Am 28. Mai 2025 fiel der Startschuss für das interdisziplinäre Forschungsprojekt SEASCAPE, welches sich dem spannenden Thema der Megastrukturen am Grund der Ostsee widmet. Dieses von der Universität Rostock initiierte Projekt hat eine dreijährige Laufzeit und wird in Kooperation mit dem Leibniz-Institut für Ostseeforschung Warnemünde (IOW), dem Leibniz-Zentrum für Archäologie (LEIZA) und der Christian-Albrechts-Universität zu Kiel durchgeführt. Das Auftakttreffen fand am IOW statt und diente dem Kennenlernen der beteiligten Forschenden sowie der Planung der nächsten Schritte.
Im Mittelpunkt von SEASCAPE steht die Erschließung und Kartierung potenzieller Megastrukturen, die Hinweise auf die Lebensweise frühsteinzeitlicher Jäger und Sammler geben sollen. Diese Neubewertung wird durch die Entdeckung einer nahezu einen Kilometer langen Steinreihe vor der Küste von Rerik unterstützt, die zwischenzeitlich als bedeutende Jagdanlage identifiziert wurde.

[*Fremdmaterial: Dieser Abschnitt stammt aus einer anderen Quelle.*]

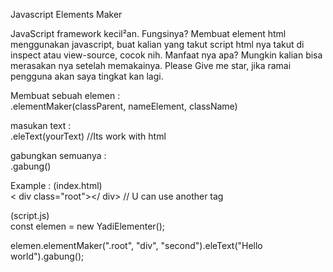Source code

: Javascript Elements Maker

JavaScript framework kecil²an. Fungsinya? Membuat element html menggunakan javascript, buat kalian yang takut script html nya takut di inspect atau view-source, cocok nih. Manfaat nya apa? Mungkin kalian bisa merasakan nya setelah memakainya.
Please Give me star, jika ramai pengguna akan saya tingkat kan lagi.

Membuat sebuah elemen :<br>
.elementMaker(classParent, nameElement, className)

masukan text : <br>
.eleText(yourText) //Its work with html

gabungkan semuanya :<br>
.gabung()

Example : 
(index.html)<br>
< div class="root"></ div> // U can use another tag<br>

(script.js)<br>
const elemen = new YadiElementer();<br>

elemen.elementMaker(".root", "div", "second").eleText("Hello world").gabung();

Die Steinstruktur entstand vermutlich vor etwa 11.000 Jahren und deutet auf eine ausgeklügelte Methode zur Rentierjagd hin, bevor die Landschaft durch den Anstieg des Meeresspiegels überflutet wurde.

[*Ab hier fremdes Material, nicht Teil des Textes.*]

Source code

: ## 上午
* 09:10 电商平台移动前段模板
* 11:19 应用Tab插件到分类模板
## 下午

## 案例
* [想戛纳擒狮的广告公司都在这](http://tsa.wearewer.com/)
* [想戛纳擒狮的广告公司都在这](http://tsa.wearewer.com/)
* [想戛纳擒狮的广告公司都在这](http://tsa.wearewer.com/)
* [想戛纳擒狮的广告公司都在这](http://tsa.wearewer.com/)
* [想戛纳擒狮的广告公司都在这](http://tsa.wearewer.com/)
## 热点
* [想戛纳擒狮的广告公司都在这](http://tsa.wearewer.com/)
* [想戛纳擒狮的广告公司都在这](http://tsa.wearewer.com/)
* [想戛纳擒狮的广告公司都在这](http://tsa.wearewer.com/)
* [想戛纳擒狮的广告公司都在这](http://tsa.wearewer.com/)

Forschungsmethodik und Geplante Untersuchungen
Das Projekt zielt darauf ab, die Hypothese einer menschgemachten Jagdanlage geophysikalisch, geologisch und unterwasserarchäologisch zu überprüfen. Marcel Bradtmöller, Altertumswissenschaftler an der Universität Rostock, ist einer der Hauptverantwortlichen und Mitautor einer Studie, die die Steinmauer als steinzeitliche Tierfalle identifiziert. Diese Struktur weist Ähnlichkeiten zu den sogenannten Wüstendrachen auf, die von Jäger- und Sammlergruppen in der arabischen Halbinsel errichtet wurden.
Bereits jetzt deuten erste Auswertungen darauf hin, dass der Ostsee-Steinwall in Verbindung mit einem versunkenen See oder Moor verwendet wurde. Das Ziel war es, Rentiere am Rande des Gewässers zu konzentrieren, um die Jagd effizienter zu gestalten. Interessanterweise sind große steinzeitliche Strukturen im zentralen Europa selten, da viele dieser Bauwerke über die Jahrtausende hinweg verloren gegangen sind. In der Mecklenburger Bucht wird jedoch vermutet, dass weitere Steinwälle aus der Steinzeit existieren.

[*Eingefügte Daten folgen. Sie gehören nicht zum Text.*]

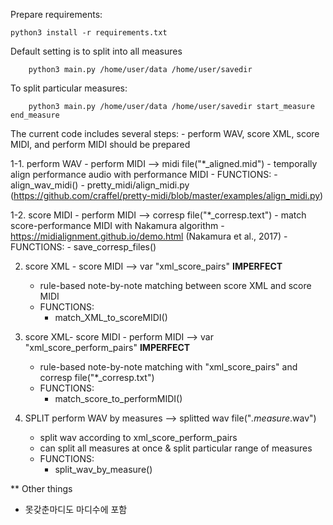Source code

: 
Prepare requirements: 

	python3 install -r requirements.txt

Default setting is to split into all measures
    
        python3 main.py /home/user/data /home/user/savedir

To split particular measures: 

        python3 main.py /home/user/data /home/user/savedir start_measure end_measure


The current code includes several steps:
    - perform WAV, score XML, score MIDI, and perform MIDI should be prepared

   1-1. perform WAV - perform MIDI --> midi file("*_aligned.mid")
        - temporally align performance audio with performance MIDI
        - FUNCTIONS:
            - align_wav_midi()
            - pretty_midi/align_midi.py 
                (https://github.com/craffel/pretty-midi/blob/master/examples/align_midi.py)

   1-2. score MIDI - perform MIDI --> corresp file("*_corresp.text") 
        - match score-performance MIDI with Nakamura algorithm 
        - https://midialignment.github.io/demo.html (Nakamura et al., 2017)
        - FUNCTIONS:
            - save_corresp_files() 

   2. score XML - score MIDI --> var "xml_score_pairs" **IMPERFECT**
        - rule-based note-by-note matching between score XML and score MIDI 
        - FUNCTIONS:
            - match_XML_to_scoreMIDI()
    
   3. score XML- score MIDI - perform MIDI --> var "xml_score_perform_pairs" **IMPERFECT**
        - rule-based note-by-note matching with "xml_score_pairs" and corresp file("*_corresp.txt")
        - FUNCTIONS: 
            - match_score_to_performMIDI()

   4. SPLIT perform WAV by measures --> splitted wav file("*.measure*.wav")
        - split wav according to xml_score_perform_pairs 
        - can split all measures at once & split particular range of measures 
        - FUNCTIONS:
            - split_wav_by_measure()


** Other things
- 못갖춘마디도 마디수에 포함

Ein Einblick in die Steinzeit
SEASCAPE wird nicht nur die bereits entdeckte Steinreihe praxisnah untersuchen, sondern auch neue, bislang unerforschte Stellen in der Flensburger Förde und im Fehmarnsund ansteuern. Ziel ist es, ein detailliertes Bild der damaligen Umweltbedingungen zu rekonstruieren und die kulturellen Funktionen der Megastrukturen zu klären. Das Projekt wird im Rahmen der Förderlinie „Kooperative Exzellenz“ des Leibniz-Wettbewerbs mit fast 1 Million Euro unterstützt und erhielt im Dezember 2024 den Anerkennungspreis des Norddeutschen Wissenschaftspreises.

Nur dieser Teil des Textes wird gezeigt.